The entrance through which he had carried Laura was immediately to Chyna's left. She sat on the floor with her feet in the step well, facing this door, concealed from the driver by the dining nook.
She put the butcher knife aside. When she leaped out, she would probably fall and roll-and she might easily stab herself with the knife if she tried to take it with her.
She didn't intend to jump until the driver either stopped at an intersection or entered a turn sharp enough to require him to cut his speed dramatically. She couldn't risk breaking a leg or being knocked unconscious in a fall, because then she wouldn't be able to get away from the road and safely into hiding.
She didn't doubt that he would be aware of her escape even as it began. He would hear the door open or the wind whistling at it, and he would see her either in his rearview or in his side-mounted mirror as she made her break for freedom. Even in the unlikely event that she was not seen, the wind would slam the door hard behind her the instant she was gone; the killer would suspect that he hadn't been alone with his collection of corpses, and he'd pull off the highway and come back along the pavement, panicky, to have a look.

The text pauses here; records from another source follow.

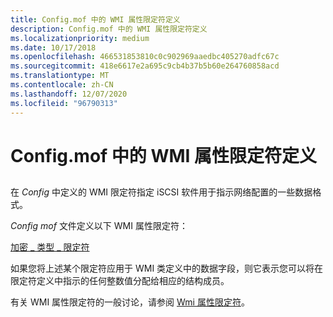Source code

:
 ```yaml
---
title: Config.mof 中的 WMI 属性限定符定义
description: Config.mof 中的 WMI 属性限定符定义
ms.localizationpriority: medium
ms.date: 10/17/2018
ms.openlocfilehash: 466531853810c0c902969aaedbc405270adfc67c
ms.sourcegitcommit: 418e6617e2a695c9cb4b37b5b60e264760858acd
ms.translationtype: MT
ms.contentlocale: zh-CN
ms.lasthandoff: 12/07/2020
ms.locfileid: "96790313"
---
```

# <a name="wmi-property-qualifier-definitions-in-configmof"></a>Config.mof 中的 WMI 属性限定符定义


## <span id="ddk_wmi_property_qualifier_definitions_in_config_mof_kr"></span><span id="DDK_WMI_PROPERTY_QUALIFIER_DEFINITIONS_IN_CONFIG_MOF_KR"></span>


在 *Config* 中定义的 WMI 限定符指定 iSCSI 软件用于指示网络配置的一些数据格式。

*Config mof* 文件定义以下 WMI 属性限定符：

[加密 \_ 类型 \_ 限定符](encryption-types-qualifiers.md)

如果您将上述某个限定符应用于 WMI 类定义中的数据字段，则它表示您可以将在限定符定义中指示的任何整数值分配给相应的结构成员。

有关 WMI 属性限定符的一般讨论，请参阅 [Wmi 属性限定符](../kernel/wmi-property-qualifiers.md)。

 

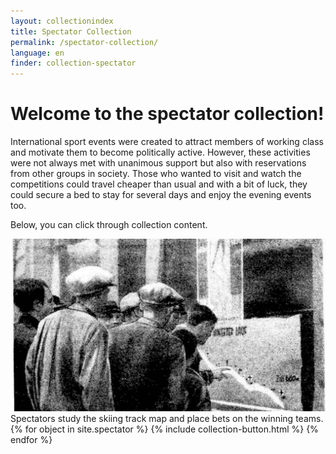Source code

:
 ```yaml
---
layout: collectionindex
title: Spectator Collection
permalink: /spectator-collection/
language: en
finder: collection-spectator
---
```

<h1>Welcome to the spectator collection!</h1>
<p><span class="information">International sport events were created to attract members of working class and motivate them to become politically active. However, these activities were not always met with unanimous support but also with reservations from other groups in society. Those who wanted to visit and watch the competitions could travel cheaper than usual and with a bit of luck, they could secure a bed to stay for several days and enjoy the evening events too.</span>
<p><span class="information">Below, you can click through collection content.</span></p>
<div class="grid-item" id="exhibit-image"><img src="../media/bets-dneueblatt130206_long.png" class="img-fluid" alt="Spectators study the skiing track map and place bets on the winning teams">Spectators study the skiing track map and place bets on the winning teams.</div>
<!--This adds the collection's objects.-->
{% for object in site.spectator %}
    {% include collection-button.html %}
{% endfor %}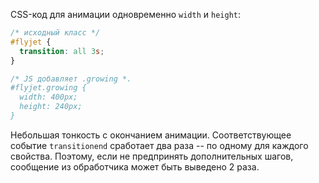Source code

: 
CSS-код для анимации одновременно `width` и `height`:
```css
/* исходный класс */
#flyjet {
  transition: all 3s;
}

/* JS добавляет .growing *.
#flyjet.growing {
  width: 400px;
  height: 240px;
}
```

Небольшая тонкость с окончанием анимации. Соответствующее событие `transitionend` сработает два раза -- по одному для каждого свойства. Поэтому, если не предпринять дополнительных шагов, сообщение из обработчика может быть выведено 2 раза.
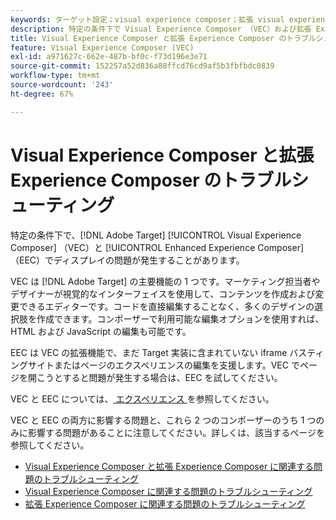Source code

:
 ```yaml
---
keywords: ターゲット設定；visual experience composer；拡張 visual experience composer;vec;visual experience composer のトラブルシューティング；トラブルシューティング；eec；拡張 experience composer;tls;tls 1.2
description: 特定の条件下で Visual Experience Composer （VEC）および拡張 Experience Composer （EEC）で発生する場合がある問題のトラブルシューティング方法を説明します。
title: Visual Experience Composer と拡張 Experience Composer のトラブルシューティング方法
feature: Visual Experience Composer (VEC)
exl-id: a971627c-662e-487b-bf0c-f73d196e3e71
source-git-commit: 152257a52d836a88ffcd76cd9af5b3fbfbdc0839
workflow-type: tm+mt
source-wordcount: '243'
ht-degree: 67%

---
```


# Visual Experience Composer と拡張 Experience Composer のトラブルシューティング

特定の条件下で、[!DNL Adobe Target] [!UICONTROL Visual Experience Composer] （VEC）と [!UICONTROL Enhanced Experience Composer] （EEC）でディスプレイの問題が発生することがあります。

VEC は [!DNL Adobe Target] の主要機能の 1 つです。マーケティング担当者やデザイナーが視覚的なインターフェイスを使用して、コンテンツを作成および変更できるエディターです。コードを直接編集することなく、多くのデザインの選択肢を作成できます。コンポーザーで利用可能な編集オプションを使用すれば、HTML および JavaScript の編集も可能です。

EEC は VEC の拡張機能で、まだ Target 実装に含まれていない iframe バスティングサイトまたはページのエクスペリエンスの編集を支援します。VEC でページを開こうとすると問題が発生する場合は、EEC を試してください。

VEC と EEC については、[ エクスペリエンス ](/help/main/c-experiences/experiences.md#concept_A2E10F6AFB3D4AEAB6951EE14688848D) を参照してください。

VEC と EEC の両方に影響する問題と、これら 2 つのコンポーザーのうち 1 つのみに影響する問題があることに注意してください。詳しくは、該当するページを参照してください。

* [Visual Experience Composer と拡張 Experience Composer に関連する問題のトラブルシューティング](/help/main/c-experiences/c-visual-experience-composer/r-troubleshoot-composer/issues-related-to-the-visual-experience-composer-vec-and-enhanced-experience-composer-eec.md)
* [Visual Experience Composer に関連する問題のトラブルシューティング](/help/main/c-experiences/c-visual-experience-composer/r-troubleshoot-composer/troubleshooting-issues-related-to-the-visual-experience-composer-vec.md)
* [拡張 Experience Composer に関連する問題のトラブルシューティング](/help/main/c-experiences/c-visual-experience-composer/r-troubleshoot-composer/troubleshooting-issues-related-to-the-enhanced-experience-composer-eec.md)
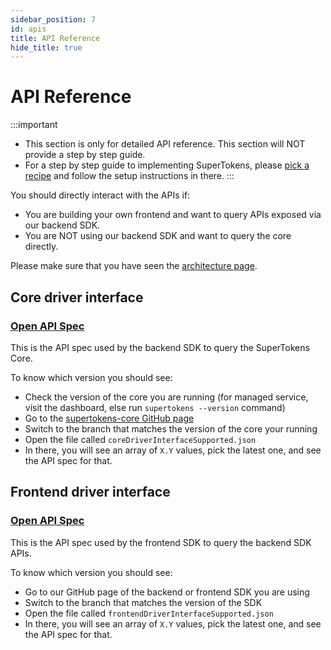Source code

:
 ```yaml
---
sidebar_position: 7
id: apis
title: API Reference
hide_title: true
---
```


<!-- COPY DOCS -->
<!-- ./community/apis.md -->

# API Reference

:::important
- This section is only for detailed API reference. This section will NOT provide a step by step guide.
- For a step by step guide to implementing SuperTokens, please [pick a recipe](/docs/community/recipes) and follow the setup instructions in there.
:::


You should directly interact with the APIs if:
- You are building your own frontend and want to query APIs exposed via our backend SDK.
- You are NOT using our backend SDK and want to query the core directly.

Please make sure that you have seen the [architecture page](/docs/community/architecture).

## Core driver interface
### [Open API Spec](https://app.swaggerhub.com/apis/supertokens/CDI)
This is the API spec used by the backend SDK to query the SuperTokens Core.

To know which version you should see:
- Check the version of the core you are running (for managed service, visit the dashboard, else run `supertokens --version` command)
- Go to the [supertokens-core GitHub page](https://github.com/supertokens/supertokens-core)
- Switch to the branch that matches the version of the core your running
- Open the file called `coreDriverInterfaceSupported.json`
- In there, you will see an array of `X.Y` values, pick the latest one, and see the API spec for that.

## Frontend driver interface
### [Open API Spec](https://app.swaggerhub.com/apis/supertokens/FDI)
This is the API spec used by the frontend SDK to query the backend SDK APIs.

To know which version you should see:
- Go to our GitHub page of the backend or frontend SDK you are using
- Switch to the branch that matches the version of the SDK
- Open the file called `frontendDriverInterfaceSupported.json`
- In there, you will see an array of `X.Y` values, pick the latest one, and see the API spec for that.
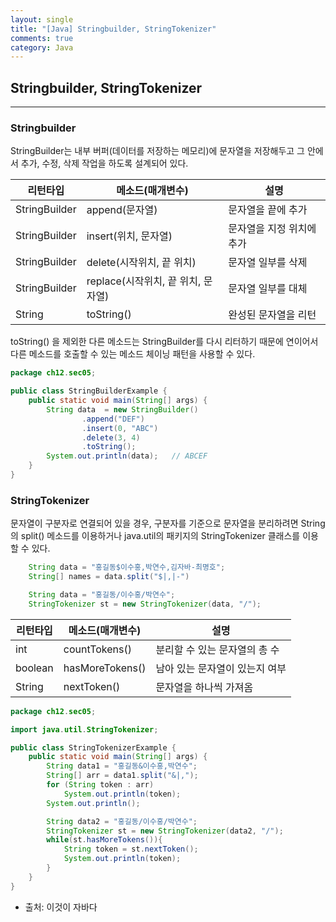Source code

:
 ```yaml
---
layout: single
title: "[Java] Stringbuilder, StringTokenizer"
comments: true
category: Java
---
```


## Stringbuilder, StringTokenizer

---

### Stringbuilder

StringBuilder는 내부 버퍼(데이터를 저장하는 메모리)에 문자열을 저장해두고 그 안에서 추가, 수정, 삭제 작업을 하도록 설계되어 있다.
<br>

| 리턴타입      | 메소드(매개변수)                | 설명         |
|-----------|--------------------------|------------|
| StringBuilder | append(문자열)              | 문자열을 끝에 추가 |
| StringBuilder | insert(위치, 문자열)          | 문자열을 지정 위치에 추가           |
| StringBuilder | delete(시작위치, 끝 위치)       | 문자열 일부를 삭제           |
| StringBuilder | replace(시작위치, 끝 위치, 문자열) | 문자열 일부를 대체           |
| String    | toString()               | 완성된 문자열을 리턴           |
 
toString() 을 제외한 다른 메소드는 StringBuilder를 다시 리터하기 때문에 연이어서 다른 메소드를 호출할 수 있는 메소드 체이닝 패턴을 사용할 수 있다.
```java
package ch12.sec05;

public class StringBuilderExample {
    public static void main(String[] args) {
        String data  = new StringBuilder()
                .append("DEF")
                .insert(0, "ABC")
                .delete(3, 4)
                .toString();
        System.out.println(data);   // ABCEF
    }
}

```

### StringTokenizer
문자열이 구분자로 연결되어 있을 경우, 구분자를 기준으로 문자열을 분리하려면 String의 split() 메소드를 이용하거나 java.util의 패키지의 StringTokenizer 클래스를 이용할 수 있다.

```java
    String data = "홍길동$이수홍,박연수,김자바-최명호";
    String[] names = data.split("$|,|-")

    String data = "홍길동/이수홍/박연수";
    StringTokenizer st = new StringTokenizer(data, "/");
```

| 리턴타입    | 메소드(매개변수)       | 설명              |
|---------|-----------------|-----------------|
| int     | countTokens()  | 분리할 수 있는 문자열의 총 수 |
| boolean | hasMoreTokens() | 남아 있는 문자열이 있는지 여부 |
| String  | nextToken()     | 문자열을 하나씩 가져옴     |


```java
package ch12.sec05;

import java.util.StringTokenizer;

public class StringTokenizerExample {
    public static void main(String[] args) {
        String data1 = "홍길동&이수홍,박연수";
        String[] arr = data1.split("&|,");
        for (String token : arr)
            System.out.println(token);
        System.out.println();

        String data2 = "홍길동/이수홍/박연수";
        StringTokenizer st = new StringTokenizer(data2, "/");
        while(st.hasMoreTokens()){
            String token = st.nextToken();
            System.out.println(token);
        }
    }
}

```

* 출처: 이것이 자바다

Or perhaps not panicky. Not panicky at all. More likely, he would search with grim, methodical, machine efficiency. This guy was all about control and power, and Chyna found it difficult to imagine him ever succumbing to panic.
The motor home slowed, and Chyna's heart quickened. As the driver reduced speed further, Chyna rose into a crouch in the step well and put a hand on the lever-action door handle.
They came to a full stop, and she pressed down on the handle, but the door was locked. Quietly but insistently she pressed up, down, up-to no avail.
She couldn't find any latch button. Just a keyhole.
She remembered the rattling that she'd heard when she'd been in the bedroom and the spider eater had come back inside and closed this door. Rattle, rattle. The rattle of a key, perhaps.